Natale in Ucraina: S.B. Shevchuk a Sir e Avvenire, “tanti si chiedono: è lecito festeggiare la nascita di Cristo, mentre qualcuno piange?”

Kiev, intervista a S.B. Shevchuk di Sir e Avvenire (Foto Sir)

(da Kyiv) “La guerra sta causando nel popolo ucraino una grande ferita”. “Non c’è famiglia che non pianga qualcuno caduto in combattimento. O che non viva con apprensione e paura la situazione di un figlio o di un marito che sta combattendo sul fronte.
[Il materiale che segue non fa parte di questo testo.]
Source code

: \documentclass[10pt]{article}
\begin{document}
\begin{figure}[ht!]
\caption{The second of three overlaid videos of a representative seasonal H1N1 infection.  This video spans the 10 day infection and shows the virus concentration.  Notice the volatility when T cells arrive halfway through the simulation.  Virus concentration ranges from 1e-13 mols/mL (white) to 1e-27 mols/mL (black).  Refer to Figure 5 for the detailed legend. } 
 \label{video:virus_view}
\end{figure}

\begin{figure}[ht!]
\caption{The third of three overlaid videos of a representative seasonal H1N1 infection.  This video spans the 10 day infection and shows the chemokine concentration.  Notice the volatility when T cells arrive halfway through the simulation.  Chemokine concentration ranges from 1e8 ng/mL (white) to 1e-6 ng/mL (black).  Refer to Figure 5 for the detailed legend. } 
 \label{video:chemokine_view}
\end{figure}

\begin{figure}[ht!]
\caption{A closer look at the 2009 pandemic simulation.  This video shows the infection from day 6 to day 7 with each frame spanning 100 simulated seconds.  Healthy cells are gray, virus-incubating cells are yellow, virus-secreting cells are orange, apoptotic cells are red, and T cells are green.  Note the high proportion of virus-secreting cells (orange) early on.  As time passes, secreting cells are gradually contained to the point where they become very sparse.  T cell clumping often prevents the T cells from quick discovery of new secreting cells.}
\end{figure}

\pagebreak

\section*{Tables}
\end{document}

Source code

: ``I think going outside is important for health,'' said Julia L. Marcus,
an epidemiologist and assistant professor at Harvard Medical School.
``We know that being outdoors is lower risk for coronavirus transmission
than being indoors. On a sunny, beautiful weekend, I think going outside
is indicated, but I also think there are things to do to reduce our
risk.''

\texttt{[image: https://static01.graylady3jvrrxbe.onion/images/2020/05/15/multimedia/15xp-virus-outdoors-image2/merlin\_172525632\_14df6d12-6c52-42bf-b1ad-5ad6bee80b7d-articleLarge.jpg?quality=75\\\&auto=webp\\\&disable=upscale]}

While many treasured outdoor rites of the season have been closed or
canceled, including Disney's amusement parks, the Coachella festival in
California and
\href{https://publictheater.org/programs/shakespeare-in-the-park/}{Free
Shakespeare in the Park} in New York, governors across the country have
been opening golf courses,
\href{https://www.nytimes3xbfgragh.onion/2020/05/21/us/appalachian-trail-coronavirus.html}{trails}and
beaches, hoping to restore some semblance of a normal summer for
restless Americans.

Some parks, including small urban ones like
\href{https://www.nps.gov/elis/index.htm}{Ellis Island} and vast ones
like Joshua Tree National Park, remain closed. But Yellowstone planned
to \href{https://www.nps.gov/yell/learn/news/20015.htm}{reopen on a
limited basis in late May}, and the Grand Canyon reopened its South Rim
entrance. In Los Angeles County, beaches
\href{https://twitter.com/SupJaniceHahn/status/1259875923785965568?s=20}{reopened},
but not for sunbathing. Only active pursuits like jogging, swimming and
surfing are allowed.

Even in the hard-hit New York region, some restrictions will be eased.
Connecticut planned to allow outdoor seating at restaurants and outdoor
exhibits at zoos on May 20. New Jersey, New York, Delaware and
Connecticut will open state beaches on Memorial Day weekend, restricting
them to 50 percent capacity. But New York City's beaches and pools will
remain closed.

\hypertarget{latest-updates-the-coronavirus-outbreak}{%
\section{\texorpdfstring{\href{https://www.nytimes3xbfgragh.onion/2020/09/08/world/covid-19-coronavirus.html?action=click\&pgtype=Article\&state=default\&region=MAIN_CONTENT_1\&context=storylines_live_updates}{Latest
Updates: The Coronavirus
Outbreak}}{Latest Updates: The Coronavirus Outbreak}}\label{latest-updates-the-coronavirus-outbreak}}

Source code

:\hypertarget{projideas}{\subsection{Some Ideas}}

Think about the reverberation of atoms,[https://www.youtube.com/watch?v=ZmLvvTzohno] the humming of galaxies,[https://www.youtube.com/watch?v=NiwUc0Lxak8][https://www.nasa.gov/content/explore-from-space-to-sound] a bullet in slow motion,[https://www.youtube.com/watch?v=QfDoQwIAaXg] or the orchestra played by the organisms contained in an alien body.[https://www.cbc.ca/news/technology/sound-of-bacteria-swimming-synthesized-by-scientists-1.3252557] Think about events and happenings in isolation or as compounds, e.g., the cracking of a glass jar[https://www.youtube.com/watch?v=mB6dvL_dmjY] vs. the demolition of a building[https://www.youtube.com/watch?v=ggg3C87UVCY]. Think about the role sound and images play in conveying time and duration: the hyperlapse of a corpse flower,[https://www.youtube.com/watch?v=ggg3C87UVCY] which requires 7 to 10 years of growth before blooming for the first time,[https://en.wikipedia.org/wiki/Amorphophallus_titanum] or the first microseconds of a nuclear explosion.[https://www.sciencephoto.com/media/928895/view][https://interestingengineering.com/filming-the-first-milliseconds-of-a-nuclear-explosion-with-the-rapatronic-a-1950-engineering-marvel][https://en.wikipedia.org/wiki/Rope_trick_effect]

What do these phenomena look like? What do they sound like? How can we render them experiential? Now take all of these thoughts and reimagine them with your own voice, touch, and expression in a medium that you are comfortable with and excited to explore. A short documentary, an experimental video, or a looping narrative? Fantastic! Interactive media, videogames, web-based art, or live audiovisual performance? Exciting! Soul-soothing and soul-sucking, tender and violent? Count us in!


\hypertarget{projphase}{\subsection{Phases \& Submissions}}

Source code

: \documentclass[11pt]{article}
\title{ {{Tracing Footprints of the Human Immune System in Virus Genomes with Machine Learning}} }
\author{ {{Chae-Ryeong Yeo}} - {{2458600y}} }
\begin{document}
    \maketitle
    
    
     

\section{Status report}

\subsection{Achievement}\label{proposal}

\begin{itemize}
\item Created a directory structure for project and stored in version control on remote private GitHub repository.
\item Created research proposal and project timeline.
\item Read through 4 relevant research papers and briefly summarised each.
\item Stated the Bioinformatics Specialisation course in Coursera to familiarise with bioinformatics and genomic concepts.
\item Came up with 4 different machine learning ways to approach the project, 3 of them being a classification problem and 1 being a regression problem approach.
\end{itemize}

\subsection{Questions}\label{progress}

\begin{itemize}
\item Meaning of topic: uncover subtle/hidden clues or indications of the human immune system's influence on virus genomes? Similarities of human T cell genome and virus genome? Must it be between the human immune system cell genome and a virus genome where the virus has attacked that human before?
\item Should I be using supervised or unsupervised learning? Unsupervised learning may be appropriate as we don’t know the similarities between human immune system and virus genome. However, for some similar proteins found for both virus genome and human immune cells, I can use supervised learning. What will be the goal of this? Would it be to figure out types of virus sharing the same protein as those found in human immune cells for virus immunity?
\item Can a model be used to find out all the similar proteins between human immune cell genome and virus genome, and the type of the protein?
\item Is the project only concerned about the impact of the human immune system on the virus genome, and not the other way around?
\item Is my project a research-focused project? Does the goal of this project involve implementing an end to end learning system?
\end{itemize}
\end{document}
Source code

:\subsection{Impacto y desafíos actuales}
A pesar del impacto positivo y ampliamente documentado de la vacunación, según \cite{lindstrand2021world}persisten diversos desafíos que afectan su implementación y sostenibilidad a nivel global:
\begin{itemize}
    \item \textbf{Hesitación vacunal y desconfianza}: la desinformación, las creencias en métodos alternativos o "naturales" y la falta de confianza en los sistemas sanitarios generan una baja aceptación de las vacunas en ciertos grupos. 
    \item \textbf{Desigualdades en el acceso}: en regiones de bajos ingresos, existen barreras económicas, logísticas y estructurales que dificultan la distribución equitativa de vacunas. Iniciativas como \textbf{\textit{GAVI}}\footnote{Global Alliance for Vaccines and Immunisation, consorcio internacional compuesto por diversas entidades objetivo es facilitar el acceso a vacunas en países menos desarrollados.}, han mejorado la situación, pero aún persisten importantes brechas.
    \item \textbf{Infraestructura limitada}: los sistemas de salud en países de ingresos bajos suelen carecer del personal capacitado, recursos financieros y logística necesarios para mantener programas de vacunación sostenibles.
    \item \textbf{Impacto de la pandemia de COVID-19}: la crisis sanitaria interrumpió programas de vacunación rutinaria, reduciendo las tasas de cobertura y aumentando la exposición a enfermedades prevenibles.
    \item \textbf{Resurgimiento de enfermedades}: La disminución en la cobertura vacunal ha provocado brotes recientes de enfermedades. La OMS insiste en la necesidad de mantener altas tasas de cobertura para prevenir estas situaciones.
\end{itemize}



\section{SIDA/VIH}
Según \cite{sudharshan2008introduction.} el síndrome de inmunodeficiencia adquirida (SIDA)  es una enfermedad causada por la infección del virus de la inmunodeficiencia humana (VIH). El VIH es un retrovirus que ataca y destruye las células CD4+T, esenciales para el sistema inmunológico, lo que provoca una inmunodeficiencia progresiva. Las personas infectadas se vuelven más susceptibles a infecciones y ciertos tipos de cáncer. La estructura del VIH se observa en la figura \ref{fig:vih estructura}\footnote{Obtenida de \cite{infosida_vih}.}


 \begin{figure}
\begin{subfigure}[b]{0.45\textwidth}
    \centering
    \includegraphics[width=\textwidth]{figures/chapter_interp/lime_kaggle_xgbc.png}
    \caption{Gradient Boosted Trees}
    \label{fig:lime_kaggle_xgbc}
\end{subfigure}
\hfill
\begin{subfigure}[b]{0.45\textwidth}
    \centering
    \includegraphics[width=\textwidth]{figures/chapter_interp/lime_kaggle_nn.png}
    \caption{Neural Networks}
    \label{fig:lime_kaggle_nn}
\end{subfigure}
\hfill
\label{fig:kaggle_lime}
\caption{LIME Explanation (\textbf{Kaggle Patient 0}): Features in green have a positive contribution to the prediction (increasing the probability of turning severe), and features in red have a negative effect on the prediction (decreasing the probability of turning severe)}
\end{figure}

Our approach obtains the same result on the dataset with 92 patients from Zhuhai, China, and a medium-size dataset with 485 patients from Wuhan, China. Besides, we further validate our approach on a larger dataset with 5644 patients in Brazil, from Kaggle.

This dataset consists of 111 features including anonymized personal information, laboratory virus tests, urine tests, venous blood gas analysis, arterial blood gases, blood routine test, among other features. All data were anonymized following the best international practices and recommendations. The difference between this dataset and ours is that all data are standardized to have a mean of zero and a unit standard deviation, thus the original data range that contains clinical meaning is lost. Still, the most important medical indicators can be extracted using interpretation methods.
C’è una domanda forte che emerge spesso, è lecito gioire in queste condizioni? È lecito festeggiare, mentre qualcuno piange?”. È Sua Beatitudine Sviatoslav Shevchuk, capo della Chiesa greco-cattolica ucraina, a dar voce – in un’intervista rilasciata a Sir ed Avvenire – all’interrogativo che gli ucraini si pongono in questo periodo natalizio. “Tanti festeggeranno la nascita di Cristo nei rifugi antiaerei”, racconta, “intonando canti natalizi mentre all’esterno sentiranno il rumore dei missili o dei droni. Perché proprio durante le feste più importanti i russi intensificano gli attacchi. Ma il Natale ci sarà e noi lo celebreremo come un momento della consolazione”. L’arcivescovo maggiore dei greco-cattolici ucraini racconta di un giovane padre che qualche giorno fa a Chernivtsi gli ha rivolto questa domanda. L’arcivescovo gli ha parlato del film “La vita è bella”. “In quel campo di concentramento il padre aveva bisogno di far gioire e sorridere il figlio: era un modo per proteggerlo. Ecco, anche qui abbiamo necessità di accendere in mezzo alle tenebre la luce della gioia che il Natale ci dona. Non una gioia mondana che scaturisce dall’uomo, ma una gioia che viene da Dio e che ci dice che non siamo soli”. È il primo Natale che l’Ucraina celebra il 25 dicembre, insieme con l’Occidente, e non più il 7 gennaio, come ancora accade in Russia. Una decisione presa in maniera condivisa da autorità civili e comunità ecclesiali. L’arcivescovo tiene subito a precisare che non si tratta di una decisione politica. “Dobbiamo sempre riscoprire il senso del Natale, come dice Papa Francesco, liberarlo dalla commercializzazione, ma nelle nostre circostanze dobbiamo liberarlo anche da una eccessiva politicizzazione. Per questo lo definisco un Natale di consolazione perché veramente il popolo sofferente ha bisogno di essere consolato. E questo consolatore è Dio. E poi è una consolazione festeggiarlo trascendendo le nostre differenze, in un Paese che è multireligioso e multietnico. “Finalmente insieme”, ha scritto in un messaggio il Consiglio delle Chiese cristiane d’Ucraina.